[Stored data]

☆ ☆ ☆ ☆ ☆ ☆ ☆

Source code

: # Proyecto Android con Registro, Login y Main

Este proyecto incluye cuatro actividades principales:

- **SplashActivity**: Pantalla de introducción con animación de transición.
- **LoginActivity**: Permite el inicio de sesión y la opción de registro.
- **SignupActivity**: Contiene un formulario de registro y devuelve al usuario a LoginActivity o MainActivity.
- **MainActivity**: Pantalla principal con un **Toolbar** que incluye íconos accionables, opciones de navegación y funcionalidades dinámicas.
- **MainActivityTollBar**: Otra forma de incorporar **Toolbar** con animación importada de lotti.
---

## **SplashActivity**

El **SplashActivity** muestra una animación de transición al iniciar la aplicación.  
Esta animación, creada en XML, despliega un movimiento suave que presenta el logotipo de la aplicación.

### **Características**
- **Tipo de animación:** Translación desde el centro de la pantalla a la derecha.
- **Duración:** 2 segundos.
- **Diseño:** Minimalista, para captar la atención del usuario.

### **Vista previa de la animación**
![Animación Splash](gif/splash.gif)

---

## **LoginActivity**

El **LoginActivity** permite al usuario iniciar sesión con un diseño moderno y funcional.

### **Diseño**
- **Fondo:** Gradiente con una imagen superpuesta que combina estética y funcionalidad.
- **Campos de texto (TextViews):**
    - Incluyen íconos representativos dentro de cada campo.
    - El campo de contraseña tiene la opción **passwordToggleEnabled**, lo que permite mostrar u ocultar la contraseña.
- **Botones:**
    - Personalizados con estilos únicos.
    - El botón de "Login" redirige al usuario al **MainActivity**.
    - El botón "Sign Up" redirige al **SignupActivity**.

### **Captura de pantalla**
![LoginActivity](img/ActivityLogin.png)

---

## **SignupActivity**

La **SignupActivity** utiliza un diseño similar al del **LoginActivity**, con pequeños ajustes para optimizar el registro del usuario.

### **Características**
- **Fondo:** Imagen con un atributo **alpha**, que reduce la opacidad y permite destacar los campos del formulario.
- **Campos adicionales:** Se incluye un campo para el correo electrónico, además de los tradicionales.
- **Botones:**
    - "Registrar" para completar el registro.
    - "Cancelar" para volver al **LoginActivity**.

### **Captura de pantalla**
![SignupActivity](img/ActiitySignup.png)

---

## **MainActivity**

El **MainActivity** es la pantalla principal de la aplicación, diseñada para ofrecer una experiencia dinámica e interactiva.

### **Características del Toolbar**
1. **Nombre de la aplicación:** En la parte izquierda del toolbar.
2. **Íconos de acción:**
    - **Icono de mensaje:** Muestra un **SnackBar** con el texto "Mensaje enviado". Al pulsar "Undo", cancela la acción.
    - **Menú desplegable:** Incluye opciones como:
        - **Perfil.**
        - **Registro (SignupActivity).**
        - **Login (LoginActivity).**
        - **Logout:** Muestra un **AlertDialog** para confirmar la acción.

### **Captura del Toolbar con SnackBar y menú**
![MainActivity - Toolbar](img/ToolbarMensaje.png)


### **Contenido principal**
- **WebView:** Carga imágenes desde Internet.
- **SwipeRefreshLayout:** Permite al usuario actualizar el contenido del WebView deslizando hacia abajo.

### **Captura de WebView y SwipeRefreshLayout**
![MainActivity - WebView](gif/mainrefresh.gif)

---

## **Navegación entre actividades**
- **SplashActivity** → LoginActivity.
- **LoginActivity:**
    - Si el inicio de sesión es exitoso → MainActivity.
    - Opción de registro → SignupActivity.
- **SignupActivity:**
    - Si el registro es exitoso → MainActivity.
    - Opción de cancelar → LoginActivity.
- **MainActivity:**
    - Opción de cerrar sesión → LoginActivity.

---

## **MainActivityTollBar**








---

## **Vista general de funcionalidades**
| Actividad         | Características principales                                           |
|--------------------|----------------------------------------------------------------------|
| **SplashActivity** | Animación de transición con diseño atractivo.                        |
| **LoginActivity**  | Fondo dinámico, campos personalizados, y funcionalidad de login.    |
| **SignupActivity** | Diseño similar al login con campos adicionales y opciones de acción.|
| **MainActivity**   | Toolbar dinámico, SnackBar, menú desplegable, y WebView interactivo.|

☆ ☆ ☆ ☆ ☆ ☆ ☆

Directions:
Reproduce the complete data exactly as presented above.

Completed task:
Source code

: # Proyecto Android con Registro, Login y Main

Este proyecto incluye cuatro actividades principales:

- **SplashActivity**: Pantalla de introducción con animación de transición.
- **LoginActivity**: Permite el inicio de sesión y la opción de registro.
- **SignupActivity**: Contiene un formulario de registro y devuelve al usuario a LoginActivity o MainActivity.
- **MainActivity**: Pantalla principal con un **Toolbar** que incluye íconos accionables, opciones de navegación y funcionalidades dinámicas.
- **MainActivityTollBar**: Otra forma de incorporar **Toolbar** con animación importada de lotti.
---

## **SplashActivity**

El **SplashActivity** muestra una animación de transición al iniciar la aplicación.  
Esta animación, creada en XML, despliega un movimiento suave que presenta el logotipo de la aplicación.

### **Características**
- **Tipo de animación:** Translación desde el centro de la pantalla a la derecha.
- **Duración:** 2 segundos.
- **Diseño:** Minimalista, para captar la atención del usuario.

### **Vista previa de la animación**
![Animación Splash](gif/splash.gif)

---

## **LoginActivity**

El **LoginActivity** permite al usuario iniciar sesión con un diseño moderno y funcional.

### **Diseño**
- **Fondo:** Gradiente con una imagen superpuesta que combina estética y funcionalidad.
- **Campos de texto (TextViews):**
    - Incluyen íconos representativos dentro de cada campo.
    - El campo de contraseña tiene la opción **passwordToggleEnabled**, lo que permite mostrar u ocultar la contraseña.
- **Botones:**
    - Personalizados con estilos únicos.
    - El botón de "Login" redirige al usuario al **MainActivity**.
    - El botón "Sign Up" redirige al **SignupActivity**.

### **Captura de pantalla**
![LoginActivity](img/ActivityLogin.png)

---

## **SignupActivity**

La **SignupActivity** utiliza un diseño similar al del **LoginActivity**, con pequeños ajustes para optimizar el registro del usuario.

### **Características**
- **Fondo:** Imagen con un atributo **alpha**, que reduce la opacidad y permite destacar los campos del formulario.
- **Campos adicionales:** Se incluye un campo para el correo electrónico, además de los tradicionales.
- **Botones:**
    - "Registrar" para completar el registro.
    - "Cancelar" para volver al **LoginActivity**.

### **Captura de pantalla**
![SignupActivity](img/ActiitySignup.png)

---

## **MainActivity**

El **MainActivity** es la pantalla principal de la aplicación, diseñada para ofrecer una experiencia dinámica e interactiva.

### **Características del Toolbar**
1. **Nombre de la aplicación:** En la parte izquierda del toolbar.
2. **Íconos de acción:**
    - **Icono de mensaje:** Muestra un **SnackBar** con el texto "Mensaje enviado". Al pulsar "Undo", cancela la acción.
    - **Menú desplegable:** Incluye opciones como:
        - **Perfil.**
        - **Registro (SignupActivity).**
        - **Login (LoginActivity).**
        - **Logout:** Muestra un **AlertDialog** para confirmar la acción.

### **Captura del Toolbar con SnackBar y menú**
![MainActivity - Toolbar](img/ToolbarMensaje.png)


### **Contenido principal**
- **WebView:** Carga imágenes desde Internet.
- **SwipeRefreshLayout:** Permite al usuario actualizar el contenido del WebView deslizando hacia abajo.

### **Captura de WebView y SwipeRefreshLayout**
![MainActivity - WebView](gif/mainrefresh.gif)

---

## **Navegación entre actividades**
- **SplashActivity** → LoginActivity.
- **LoginActivity:**
    - Si el inicio de sesión es exitoso → MainActivity.
    - Opción de registro → SignupActivity.
- **SignupActivity:**
    - Si el registro es exitoso → MainActivity.
    - Opción de cancelar → LoginActivity.
- **MainActivity:**
    - Opción de cerrar sesión → LoginActivity.

---

## **MainActivityTollBar**








---

## **Vista general de funcionalidades**
| Actividad         | Características principales                                           |
|--------------------|----------------------------------------------------------------------|
| **SplashActivity** | Animación de transición con diseño atractivo.                        |
| **LoginActivity**  | Fondo dinámico, campos personalizados, y funcionalidad de login.    |
| **SignupActivity** | Diseño similar al login con campos adicionales y opciones de acción.|
| **MainActivity**   | Toolbar dinámico, SnackBar, menú desplegable, y WebView interactivo.|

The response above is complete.